I Was A Child

child abuse 1

I got this off of another persons blog, their link is below. I hate to have to show this kind of picture but if you don’t get out of an abusive situation…this is what could happen to your children.

http://phillybookpicks.wordpress.com/

Show your support by reading this poem or forwarding this posting. Of  all crimes committed against a person, rape is the one that leaves a person feeling the most violated. A rape victim is often left with the feeling that a part of them has been torn apart. Writing down their express feeling in a poem, is away to release angry, trauma and begin the healing survivor process. Please read one the rape victim’s poem for awareness.

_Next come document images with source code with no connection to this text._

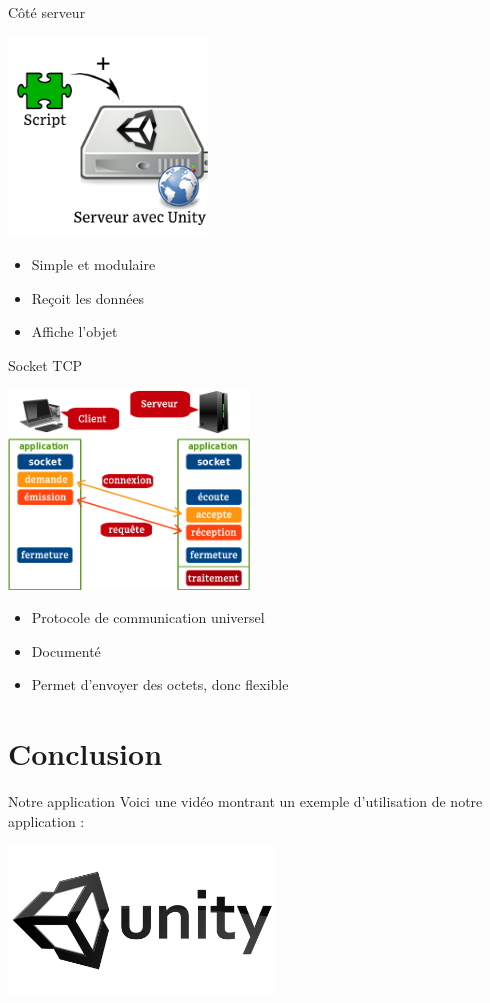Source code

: \documentclass[a4paper,10pt]{beamer}
\begin{document}
	

	\begin{frame}{Côté serveur}
		\centerline{\includegraphics[height=150pt]{images/network/plugin.png}}
		\begin{itemize}	
			\item \pause Simple et modulaire \pause
			\item Reçoit les données \pause
			\item Affiche l'objet 
		\end{itemize}	
		
	\end{frame}
	
	
	\begin{frame}{Socket TCP}
		\centerline{\includegraphics[height=150pt]{images/network/tcp-socket6.png}}
			\begin{itemize}
				\item \pause Protocole de communication universel \pause
				\item Documenté \pause
				\item Permet d'envoyer des octets, donc flexible
			\end{itemize}
	\end{frame}
	
	\section{Conclusion}
	
	\begin{frame}{Notre application}
		Voici une vidéo montrant un exemple d'utilisation de notre application :
		
		\href{run:PresentationAppli.wmv}{\includegraphics[width=200pt]{images/techno/unity-logo.png}}
	\end{frame}
	
\end{document}
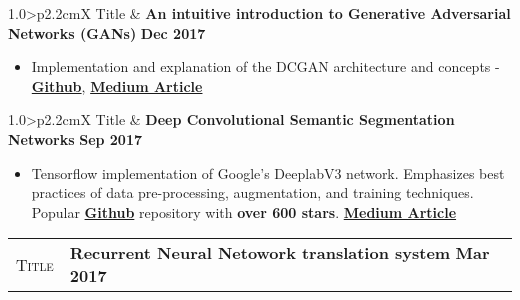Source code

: \documentclass[9pt, a4paper, oneside, final]{scrartcl} %
\newcommand{\gray}{\rowcolor[gray]{.90}} %
\begin{document}

\begin{center}
\begin{tabularx}{1.0\linewidth}{>{\raggedleft\scshape}p{2.2cm}X}
\gray Title & \textbf{An intuitive introduction to Generative Adversarial Networks (GANs)} \hfill \textbf{Dec 2017}\\
\end{tabularx}
\end{center}


\begin{itemize}\itemsep1.2pt \parskip0pt 
\item Implementation and explanation of the DCGAN architecture and concepts - \textbf{\href{https://github.com/sthalles/blog-resources/tree/master/dcgan}{Github}}, \textbf{\href{https://medium.com/free-code-camp/an-intuitive-introduction-to-generative-adversarial-networks-gans-7a2264a81394}{Medium Article}} 
\end{itemize}

\begin{center}
\begin{tabularx}{1.0\linewidth}{>{\raggedleft\scshape}p{2.2cm}X}
\gray Title & \textbf{Deep Convolutional Semantic Segmentation Networks} \hfill \textbf{Sep 2017}\\
\end{tabularx}
\end{center}

\begin{itemize}\itemsep1.2pt \parskip0pt 
\item Tensorflow implementation of Google’s DeeplabV3 network. Emphasizes best practices of data pre-processing, augmentation, and training techniques. Popular \textbf{\href{https://github.com/sthalles/deeplab_v3}{Github}} repository with \textbf{over 600 stars}. \textbf{\href{https://medium.com/free-code-camp/diving-into-deep-convolutional-semantic-segmentation-networks-and-deeplab-v3-4f094fa387df?source=friends_link&sk=79233e6fd63ef6ea2578d5577eb00666}{Medium Article}}
\end{itemize}

\begin{center}
\begin{tabularx}{1.0\linewidth}{>{\raggedleft\scshape}p{2.2cm}X}
\gray Title & \textbf{Recurrent Neural Netowork translation system} \hfill \textbf{Mar 2017}\\
\end{tabularx}
\end{center}
\end{document}

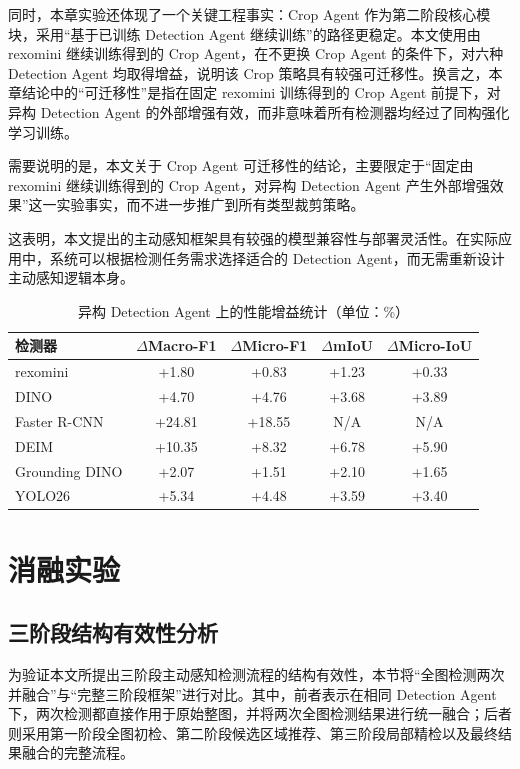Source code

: 同时，本章实验还体现了一个关键工程事实：Crop Agent 作为第二阶段核心模块，采用“基于已训练 Detection Agent 继续训练”的路径更稳定。本文使用由 rexomini 继续训练得到的 Crop Agent，在不更换 Crop Agent 的条件下，对六种 Detection Agent 均取得增益，说明该 Crop 策略具有较强可迁移性。换言之，本章结论中的“可迁移性”是指在固定 rexomini 训练得到的 Crop Agent 前提下，对异构 Detection Agent 的外部增强有效，而非意味着所有检测器均经过了同构强化学习训练。

需要说明的是，本文关于 Crop Agent 可迁移性的结论，主要限定于“固定由 rexomini 继续训练得到的 Crop Agent，对异构 Detection Agent 产生外部增强效果”这一实验事实，而不进一步推广到所有类型裁剪策略。

这表明，本文提出的主动感知框架具有较强的模型兼容性与部署灵活性。在实际应用中，系统可以根据检测任务需求选择适合的 Detection Agent，而无需重新设计主动感知逻辑本身。

\begin{table}[htbp]
    \centering
    \caption{异构 Detection Agent 上的性能增益统计（单位：\%）}
    \label{tab:heterogeneous_gain}
    \begin{tabular}{lcccc}
        \toprule
        检测器 & $\Delta$Macro-F1 & $\Delta$Micro-F1 & $\Delta$mIoU & $\Delta$Micro-IoU \\
        \midrule
        rexomini & +1.80 & +0.83 & +1.23 & +0.33 \\
        DINO & +4.70 & +4.76 & +3.68 & +3.89 \\
        Faster R-CNN & +24.81 & +18.55 & N/A & N/A \\
        DEIM & +10.35 & +8.32 & +6.78 & +5.90 \\
        Grounding DINO & +2.07 & +1.51 & +2.10 & +1.65 \\
        YOLO26 & +5.34 & +4.48 & +3.59 & +3.40 \\
        \bottomrule
    \end{tabular}
\end{table}


\section{消融实验}
\label{sec:ablation_study}

\subsection{三阶段结构有效性分析}
\label{subsec:ablation_three_stage}

为验证本文所提出三阶段主动感知检测流程的结构有效性，本节将“全图检测两次并融合”与“完整三阶段框架”进行对比。其中，前者表示在相同 Detection Agent 下，两次检测都直接作用于原始整图，并将两次全图检测结果进行统一融合；后者则采用第一阶段全图初检、第二阶段候选区域推荐、第三阶段局部精检以及最终结果融合的完整流程。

Hope you will go to (http://www.aftersilence.org/ ) to show your support, thank you

 

” I Was a Child “

 

No, I won’t stay silent anymore.
No, I’m not your good little girl, your princess, your sunshine.
No, it isn’t my responsibility to save your marriage,
To hold the family together, to make you happy.
No, I’m not responsible that you and mum slept in separate beds,
That your family isn’t perfect.
No, it wasn’t nice or fun.
No, it wasn’t OK with me and I didn’t enjoy it.
No, your money won’t make it all better,
Your gifts don’t compensate me.
No, I won’t do anything for your love,
Your approval, your affection.
No, I won’t be blamed or lose respect if I tell what happened.
No, the sky won’t cave in and I won’t be left alone.
No, I won’t deny that it ever happened,
Suppress my feelings or play happy families.
No, I wasn’t horrible or evil.
No, I didn’t deserve it.
I was a child.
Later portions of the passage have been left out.